Tempo and command Noah Brasset Video Analysis


#1

Here is a clip from a recent start. Been working on tempo in the delivery and command


#2

Kind of tough to tell from the camera angle but it looks to me like you don’t generate much momentum and, as a result, you have a relatively short stride. Looks like you don’t get your center of mass moving forward until after peak of knee lift. I would suggest getting your hips moving forward at peak of knee lift. Then work on getting the hips moving forward slightly before peak of knee lift. Consider using the Hershiser drill to practice this change.


#3

Thank you for your suggestions.


#4

Nice 12-6 curve ball, by the way. Have you tried throwing it harder sometimes and really getting out in front with it? It’s good to mix in a low hard curve with that high hook so the hitters can’t easily recognize the breaking ball. Understand that I’m not trying to have you stop throwing that curve. It’s a nice pitch. There is something to be said for the freeze effect of a good front door breaking ball, but in this age group hitters will begin show the ability to recognize it and to not swing at it until they have two strikes. It’s a bad combination when they know it’s coming late in the count and can easily recognize it. If you can start off some of the better hitters with hard curves, they will either think fastball and swing over it, or they will recognize it and let it pass and find themselves down 0-1. No good hitter wants to chop a curve into the ground on the first pitch.

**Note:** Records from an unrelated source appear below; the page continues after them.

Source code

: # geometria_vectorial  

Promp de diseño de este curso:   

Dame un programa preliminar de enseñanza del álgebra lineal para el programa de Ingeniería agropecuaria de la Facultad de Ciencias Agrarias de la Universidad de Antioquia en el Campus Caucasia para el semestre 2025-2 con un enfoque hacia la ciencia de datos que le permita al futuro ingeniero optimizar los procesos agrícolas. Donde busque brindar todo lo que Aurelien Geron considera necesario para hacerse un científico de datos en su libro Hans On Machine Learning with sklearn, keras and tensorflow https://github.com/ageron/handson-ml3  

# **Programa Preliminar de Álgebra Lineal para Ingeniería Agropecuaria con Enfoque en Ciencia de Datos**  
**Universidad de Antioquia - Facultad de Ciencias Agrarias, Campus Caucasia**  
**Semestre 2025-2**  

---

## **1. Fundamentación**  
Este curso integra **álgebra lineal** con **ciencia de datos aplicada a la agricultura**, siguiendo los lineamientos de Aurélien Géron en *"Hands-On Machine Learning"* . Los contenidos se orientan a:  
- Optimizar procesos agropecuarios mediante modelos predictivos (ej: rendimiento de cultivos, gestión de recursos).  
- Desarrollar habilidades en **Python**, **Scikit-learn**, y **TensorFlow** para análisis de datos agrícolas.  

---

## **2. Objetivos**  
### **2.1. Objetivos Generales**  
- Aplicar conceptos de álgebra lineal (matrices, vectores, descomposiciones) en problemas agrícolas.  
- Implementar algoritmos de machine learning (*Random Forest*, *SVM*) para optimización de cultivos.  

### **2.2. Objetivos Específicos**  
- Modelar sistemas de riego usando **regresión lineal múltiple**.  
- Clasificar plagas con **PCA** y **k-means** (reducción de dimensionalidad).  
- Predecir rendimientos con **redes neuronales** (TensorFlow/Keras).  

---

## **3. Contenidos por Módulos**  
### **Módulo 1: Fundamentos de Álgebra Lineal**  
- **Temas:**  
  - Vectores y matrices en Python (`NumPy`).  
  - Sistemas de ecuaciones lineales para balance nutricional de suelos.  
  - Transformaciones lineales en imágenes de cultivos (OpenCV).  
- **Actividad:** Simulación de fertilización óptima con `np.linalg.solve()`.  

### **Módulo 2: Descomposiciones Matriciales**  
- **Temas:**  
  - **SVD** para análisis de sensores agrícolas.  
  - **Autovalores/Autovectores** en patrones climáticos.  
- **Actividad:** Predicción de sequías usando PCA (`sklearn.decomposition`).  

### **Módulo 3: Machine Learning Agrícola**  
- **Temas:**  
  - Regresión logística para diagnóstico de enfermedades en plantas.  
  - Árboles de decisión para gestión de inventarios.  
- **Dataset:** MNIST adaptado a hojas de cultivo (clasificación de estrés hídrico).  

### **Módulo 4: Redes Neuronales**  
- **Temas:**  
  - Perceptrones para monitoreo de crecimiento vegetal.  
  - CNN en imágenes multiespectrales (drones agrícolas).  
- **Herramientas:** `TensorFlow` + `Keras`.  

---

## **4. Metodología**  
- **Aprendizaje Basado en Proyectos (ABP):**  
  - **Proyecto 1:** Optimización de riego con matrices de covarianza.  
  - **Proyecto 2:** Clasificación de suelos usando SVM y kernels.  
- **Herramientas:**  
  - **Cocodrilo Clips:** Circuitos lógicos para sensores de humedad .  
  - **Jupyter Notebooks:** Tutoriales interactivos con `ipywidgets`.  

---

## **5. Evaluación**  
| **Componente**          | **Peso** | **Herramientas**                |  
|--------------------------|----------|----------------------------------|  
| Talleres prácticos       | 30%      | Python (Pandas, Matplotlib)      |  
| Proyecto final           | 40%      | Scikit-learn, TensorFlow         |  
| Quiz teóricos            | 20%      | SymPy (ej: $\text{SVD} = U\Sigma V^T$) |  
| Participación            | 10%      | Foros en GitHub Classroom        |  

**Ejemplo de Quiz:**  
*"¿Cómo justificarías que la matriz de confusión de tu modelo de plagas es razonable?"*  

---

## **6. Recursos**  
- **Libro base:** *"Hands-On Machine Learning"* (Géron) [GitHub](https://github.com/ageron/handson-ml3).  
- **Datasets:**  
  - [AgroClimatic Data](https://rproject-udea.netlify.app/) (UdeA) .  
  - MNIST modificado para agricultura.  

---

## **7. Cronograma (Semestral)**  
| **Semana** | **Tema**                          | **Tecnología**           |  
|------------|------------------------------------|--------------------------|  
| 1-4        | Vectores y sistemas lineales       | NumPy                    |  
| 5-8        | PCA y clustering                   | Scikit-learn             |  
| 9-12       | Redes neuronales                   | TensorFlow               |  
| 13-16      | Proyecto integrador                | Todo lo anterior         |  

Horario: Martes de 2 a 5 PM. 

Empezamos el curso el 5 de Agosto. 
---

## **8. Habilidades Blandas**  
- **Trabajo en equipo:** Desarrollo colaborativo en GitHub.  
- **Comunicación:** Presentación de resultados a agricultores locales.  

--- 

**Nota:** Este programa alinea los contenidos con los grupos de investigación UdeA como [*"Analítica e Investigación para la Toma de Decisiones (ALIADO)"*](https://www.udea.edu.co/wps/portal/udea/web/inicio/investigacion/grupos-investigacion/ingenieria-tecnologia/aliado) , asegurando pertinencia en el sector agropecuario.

A thing I see a lot with people working on tempo–they slow down their movements. Some people equate “slow” with “in control”. You can move fast and be in control. It’s harder to do, but more conducive to actually throwing harder in the long run.

I have no idea what your tempo looked like in the past, so it’s tough to judge your tempo change.

Another thing about tempo is that it can build, as long as it builds at a constant rate. Some people go slow and then get their arm speed up at the end. That’s next to impossible to do properly.

I like to have pitchers increase their tempo at hand break and either maintain that speed of movement or accelerate smoothly from there. Think about driving a car, we want the acceleration to be smooth; we don’t want to be coasting up the highway on-ramp then have our head slammed against the head rest as we join traffic. Similarly, we don’t want to jerk around our throwing arm.

A second observation I have is that you have your glove way outside your frame as your arm comes through. Try to keep that glove out in front and get your body to the glove. It should allow you to delay your shoulder turn and improve hip / shoulder separation for a velocity boost.

Combine this advice from Roger with accelerated hand break (don’t break them sooner…when you break them, break them with emphasis). Then keep that glove out there longer and go to it instead of rotating it around your trunk. These things together should give you some better velocity results.

A final thing that I noticed was that you “come off” your fastball from time to time. It’s like your hand is coming off the inside of the ball and you are not getting full force behind the ball. It sometimes leaks out high and inside to right handed hitters. Work on consistency of release with fingers behind the ball. I’m not asking you to squeeze the ball any harder–only to get behind your fastball.


#5

Really appreciate the thoughtful feedback, Coaches. Good things to work on and great to have the eyes of experience to highlight elements to work on/try on for fit.


#6

I’d work on the faster/earlier movement down the hill first as that is going to change your timing and other things (e.g. glove) may clean themselves up.


#7

Ok will work on it. Makes sense thank you.